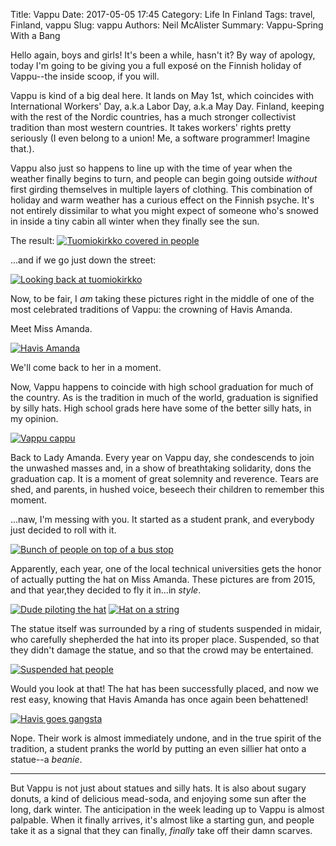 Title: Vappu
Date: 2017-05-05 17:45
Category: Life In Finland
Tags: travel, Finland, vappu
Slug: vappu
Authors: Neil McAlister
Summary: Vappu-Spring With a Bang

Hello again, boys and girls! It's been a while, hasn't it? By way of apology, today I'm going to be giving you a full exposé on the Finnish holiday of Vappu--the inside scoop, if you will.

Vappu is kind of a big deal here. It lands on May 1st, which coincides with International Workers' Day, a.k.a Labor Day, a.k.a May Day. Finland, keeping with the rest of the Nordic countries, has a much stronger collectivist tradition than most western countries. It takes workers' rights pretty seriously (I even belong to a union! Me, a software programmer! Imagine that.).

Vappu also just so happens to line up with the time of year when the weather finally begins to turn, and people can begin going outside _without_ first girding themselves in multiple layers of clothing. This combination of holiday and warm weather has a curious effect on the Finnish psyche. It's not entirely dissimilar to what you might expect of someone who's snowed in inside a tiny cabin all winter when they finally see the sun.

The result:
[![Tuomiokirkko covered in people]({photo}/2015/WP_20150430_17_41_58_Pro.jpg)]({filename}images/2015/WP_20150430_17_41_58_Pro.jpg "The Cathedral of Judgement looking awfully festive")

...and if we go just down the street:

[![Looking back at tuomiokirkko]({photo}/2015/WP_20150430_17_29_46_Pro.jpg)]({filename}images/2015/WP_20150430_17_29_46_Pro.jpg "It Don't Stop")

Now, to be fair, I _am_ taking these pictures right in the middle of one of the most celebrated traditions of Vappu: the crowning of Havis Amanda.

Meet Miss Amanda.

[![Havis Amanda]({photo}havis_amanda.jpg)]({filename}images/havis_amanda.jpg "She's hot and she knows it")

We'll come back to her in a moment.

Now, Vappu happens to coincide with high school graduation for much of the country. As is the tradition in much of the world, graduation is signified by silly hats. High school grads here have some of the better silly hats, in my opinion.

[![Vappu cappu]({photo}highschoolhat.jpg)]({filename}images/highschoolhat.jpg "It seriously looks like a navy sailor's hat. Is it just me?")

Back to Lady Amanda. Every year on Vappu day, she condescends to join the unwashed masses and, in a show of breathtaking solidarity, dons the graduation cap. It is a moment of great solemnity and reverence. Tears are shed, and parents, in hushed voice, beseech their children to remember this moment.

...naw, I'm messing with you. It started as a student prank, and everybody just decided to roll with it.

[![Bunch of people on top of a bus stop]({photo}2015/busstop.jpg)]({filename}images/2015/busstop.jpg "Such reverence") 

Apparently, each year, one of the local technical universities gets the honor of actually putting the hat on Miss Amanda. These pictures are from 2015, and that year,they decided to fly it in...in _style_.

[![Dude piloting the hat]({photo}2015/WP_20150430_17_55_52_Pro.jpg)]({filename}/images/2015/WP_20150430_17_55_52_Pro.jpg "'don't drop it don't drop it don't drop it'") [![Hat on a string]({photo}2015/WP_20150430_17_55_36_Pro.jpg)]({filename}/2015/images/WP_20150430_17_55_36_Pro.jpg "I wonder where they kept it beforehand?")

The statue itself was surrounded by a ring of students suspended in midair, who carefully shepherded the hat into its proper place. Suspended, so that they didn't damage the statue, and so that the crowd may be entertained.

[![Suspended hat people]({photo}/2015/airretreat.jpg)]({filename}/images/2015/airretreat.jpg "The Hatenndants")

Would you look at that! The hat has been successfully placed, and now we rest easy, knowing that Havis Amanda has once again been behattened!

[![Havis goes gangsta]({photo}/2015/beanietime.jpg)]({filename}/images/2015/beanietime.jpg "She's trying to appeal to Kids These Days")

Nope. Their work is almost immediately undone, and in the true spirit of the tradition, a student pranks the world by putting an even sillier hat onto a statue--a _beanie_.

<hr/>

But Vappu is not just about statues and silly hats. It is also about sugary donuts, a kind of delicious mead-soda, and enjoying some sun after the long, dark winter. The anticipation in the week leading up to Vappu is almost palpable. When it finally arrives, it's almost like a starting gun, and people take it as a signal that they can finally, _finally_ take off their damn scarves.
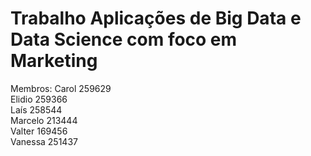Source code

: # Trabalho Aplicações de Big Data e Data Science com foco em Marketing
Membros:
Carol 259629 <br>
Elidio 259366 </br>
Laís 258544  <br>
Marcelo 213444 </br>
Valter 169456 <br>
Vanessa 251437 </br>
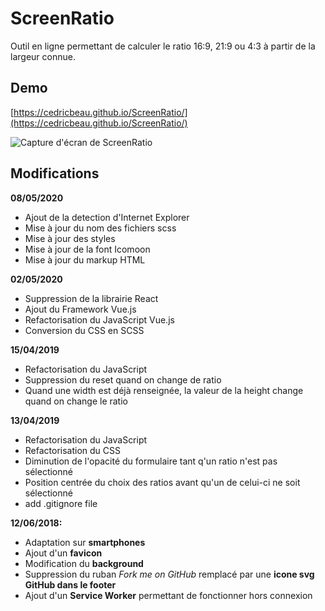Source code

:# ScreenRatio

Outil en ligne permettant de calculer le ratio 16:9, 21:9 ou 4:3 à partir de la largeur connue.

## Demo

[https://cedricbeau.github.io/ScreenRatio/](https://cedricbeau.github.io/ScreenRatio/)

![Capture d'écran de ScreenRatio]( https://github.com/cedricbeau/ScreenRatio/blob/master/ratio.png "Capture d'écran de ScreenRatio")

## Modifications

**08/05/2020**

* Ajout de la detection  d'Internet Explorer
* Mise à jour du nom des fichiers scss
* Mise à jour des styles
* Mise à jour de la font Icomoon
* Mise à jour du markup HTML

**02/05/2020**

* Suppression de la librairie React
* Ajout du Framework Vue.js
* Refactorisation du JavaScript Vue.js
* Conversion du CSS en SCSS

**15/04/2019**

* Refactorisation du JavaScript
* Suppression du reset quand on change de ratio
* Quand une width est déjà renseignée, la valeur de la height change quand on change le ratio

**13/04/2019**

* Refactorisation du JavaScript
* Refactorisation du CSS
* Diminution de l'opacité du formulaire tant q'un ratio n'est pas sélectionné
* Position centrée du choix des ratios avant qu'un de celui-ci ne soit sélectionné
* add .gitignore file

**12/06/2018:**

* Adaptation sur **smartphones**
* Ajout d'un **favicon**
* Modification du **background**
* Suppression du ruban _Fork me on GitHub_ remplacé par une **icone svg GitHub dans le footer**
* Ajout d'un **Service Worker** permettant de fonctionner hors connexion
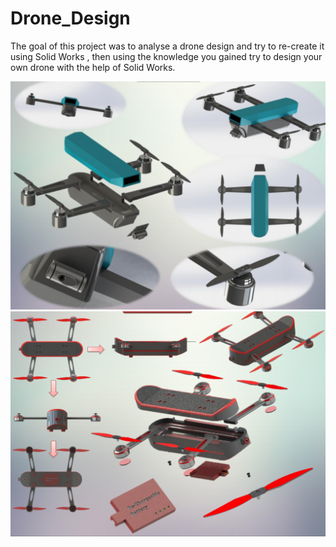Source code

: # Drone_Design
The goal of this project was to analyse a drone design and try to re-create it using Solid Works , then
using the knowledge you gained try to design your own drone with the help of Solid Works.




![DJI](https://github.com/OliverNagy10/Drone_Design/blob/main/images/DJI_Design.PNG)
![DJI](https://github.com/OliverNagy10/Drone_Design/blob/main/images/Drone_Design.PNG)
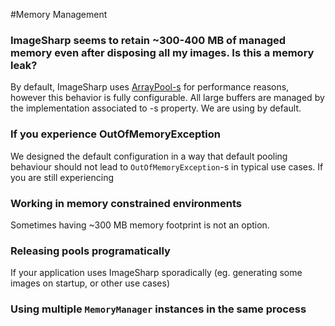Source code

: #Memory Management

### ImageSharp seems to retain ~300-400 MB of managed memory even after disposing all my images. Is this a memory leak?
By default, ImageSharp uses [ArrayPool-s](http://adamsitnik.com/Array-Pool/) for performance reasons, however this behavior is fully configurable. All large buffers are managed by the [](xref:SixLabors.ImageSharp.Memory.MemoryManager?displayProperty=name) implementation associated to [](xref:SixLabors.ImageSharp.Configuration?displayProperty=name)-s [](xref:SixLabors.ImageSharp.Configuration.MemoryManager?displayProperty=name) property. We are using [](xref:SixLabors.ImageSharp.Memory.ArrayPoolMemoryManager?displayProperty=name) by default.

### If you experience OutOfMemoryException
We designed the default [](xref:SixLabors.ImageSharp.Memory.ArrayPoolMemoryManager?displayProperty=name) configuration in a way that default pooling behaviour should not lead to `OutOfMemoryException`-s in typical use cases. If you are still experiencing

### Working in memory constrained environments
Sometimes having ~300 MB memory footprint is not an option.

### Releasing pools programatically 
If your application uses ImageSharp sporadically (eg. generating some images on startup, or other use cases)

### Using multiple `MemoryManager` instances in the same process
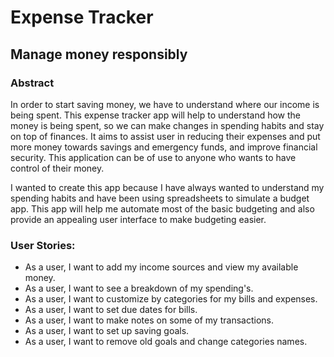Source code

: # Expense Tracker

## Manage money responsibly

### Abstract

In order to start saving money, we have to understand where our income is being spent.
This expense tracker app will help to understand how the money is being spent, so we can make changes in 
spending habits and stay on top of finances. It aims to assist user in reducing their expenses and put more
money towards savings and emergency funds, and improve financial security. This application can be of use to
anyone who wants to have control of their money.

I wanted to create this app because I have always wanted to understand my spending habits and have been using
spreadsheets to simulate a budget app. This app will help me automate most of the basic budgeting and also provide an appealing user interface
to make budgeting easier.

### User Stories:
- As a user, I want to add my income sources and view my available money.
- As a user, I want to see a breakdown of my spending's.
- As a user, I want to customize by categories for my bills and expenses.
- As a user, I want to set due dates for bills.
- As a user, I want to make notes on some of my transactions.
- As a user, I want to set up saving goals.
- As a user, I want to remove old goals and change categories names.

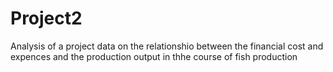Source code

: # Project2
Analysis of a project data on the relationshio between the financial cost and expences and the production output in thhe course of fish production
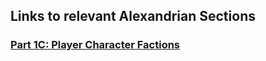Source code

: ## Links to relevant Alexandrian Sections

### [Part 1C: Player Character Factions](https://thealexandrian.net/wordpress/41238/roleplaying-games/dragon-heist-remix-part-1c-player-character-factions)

▸ **HOW TO COMPLETE THIS TASK**
Only lines that include "decided" belong in the answer; copy all of them from the listing.

▸ **EXERCISE OUTPUT**
...naw, I'm messing with you. It started as a student prank, and everybody just decided to roll with it.
Apparently, each year, one of the local technical universities gets the honor of actually putting the hat on Miss Amanda. These pictures are from 2015, and that year,they decided to fly it in...in _style_.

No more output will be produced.